Budget vs. Strategy.
Past vs. Future.
Expense vs. Investment.
Because there are different ways to look at trade investments, CPG finance and revenue management teams often face unclear priorities. Many focus on reconciling expenses and minimizing spend, but ignore trade promotion optimization for a better return.
In revenue growth management, there are 4 key ingredients: pricing, assortment, trade investment, and promotions. McKinsey says during the pandemic about 30% – 40% of shoppers tried new brands and promotions have the potential to capture a large portion of that business. Even though promotional spend is one of the largest items on a P&L, CPG companies lack clarity into the correlation between promotions and growth.
If you focus is on what is spent, you tend to monitor the impact on budget rather than monitor the impact on the [positive, organic] growth of the business.
Without quantified performance metrics guiding promotional event planning, taking a revenue management approach is close to impossible.
In other words, you execute the same, unproven tactics as last year. This standard practice no longer has to be the norm! It’s time to adopt an analytical approach to trade investment.
Aligning CPG finance and revenue management teams around data-driven business metrics, you can move past a mindset of “what are we spending?” to the strategic mindset of “what is the optimal return?”.
Optimize Trade Spend
Predictive analytics quantifies KPIs during post-event analysis and planning.

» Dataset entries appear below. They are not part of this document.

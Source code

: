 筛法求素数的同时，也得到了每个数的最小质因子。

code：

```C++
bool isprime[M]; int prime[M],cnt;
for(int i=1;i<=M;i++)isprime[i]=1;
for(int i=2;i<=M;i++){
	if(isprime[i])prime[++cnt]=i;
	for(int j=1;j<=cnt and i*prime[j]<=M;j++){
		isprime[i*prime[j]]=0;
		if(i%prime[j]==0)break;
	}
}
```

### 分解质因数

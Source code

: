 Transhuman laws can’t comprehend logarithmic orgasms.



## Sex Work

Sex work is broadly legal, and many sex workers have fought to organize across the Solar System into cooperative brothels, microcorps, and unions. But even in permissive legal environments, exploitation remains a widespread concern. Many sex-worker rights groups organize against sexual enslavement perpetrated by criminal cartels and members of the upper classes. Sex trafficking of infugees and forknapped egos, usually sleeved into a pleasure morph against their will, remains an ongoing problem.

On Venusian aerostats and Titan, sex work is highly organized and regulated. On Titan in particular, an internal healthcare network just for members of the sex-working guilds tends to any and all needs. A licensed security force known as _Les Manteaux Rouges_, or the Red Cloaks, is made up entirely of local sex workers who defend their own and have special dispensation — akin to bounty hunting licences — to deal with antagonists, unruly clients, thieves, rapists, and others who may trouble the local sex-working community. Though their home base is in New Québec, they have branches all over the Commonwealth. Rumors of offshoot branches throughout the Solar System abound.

TPO software functionality allows CPG companies to accurately and effectively follow the performance and health of their business in real-time, and to plan more judiciously.
With automation, CPGs can compare historical, planned, and actual metrics of trade events. CPG finance teams can identify opportunities to meet future objectives. Similarly, the ability to compare multiple promotional plans prior to execution provides teams with an aerial view; finding the plan that best meets corporate objectives while staying within budgetary constraints. Using constraint-based modeling to optimize promotional outcomes takes the uncertainty away from sales planning.
To achieve revenue management goals, define an event or promotional mix that meets budget constraints while optimizing for revenue, profit, or volume.
When you define the event or promotional mix, you position your company to reconcile competing priorities of financial efficacy and revenue management strategy.
Sarika Sadarangani of Ventura Foods says that they’re “always trying to get the most impact for the dollar spent.” Blacksmith TPO master calendar screen “provides an easy-to-analyze snapshot of our past promotions. We can see what worked, what didn’t work, and the causes behind it — Did we get the price point we were paying for? Was a competitor on promotion at the same time? Has our baseline been declining? In addition, the What-If Event Scenario Report allows our sales team an opportunity to do the first round of validations prior to asking for an incremental promotion,” she adds.
Couple promotional optimization with sales planning and you’ll discover the combination of events with the greatest influence on your business growth. You can be confident that the promotions you run are positively effecting the volume, revenue and lift.
Sadarangani says, “By optimizing our trade strategy, we were able to reduce our spends, grow our profit, and experience minimal volume declines.”
Promotions: Pop Quiz
McKinsey reports that 58% of CPG companies recognize the need for data, analytics, and a clearer understanding of trends as major challenges to delivering growth. As a CPG, you should know the short- and long-term effects of your promotional spend.
- Are consumers buying your product after the promotion ends?
- What is the impact of promotions on a shopper’s basket size?
- Were the projected volumes close to actual volumes?
- What impact does this promotion have on the category?
- Was your promotion profitable?
To win, CPGs must analyze promotional data and partner with growing channels. Take a balanced approach to growth – led by a greater understanding trade promotion performance – to align your promotional spending decisions advance the financial health of your business.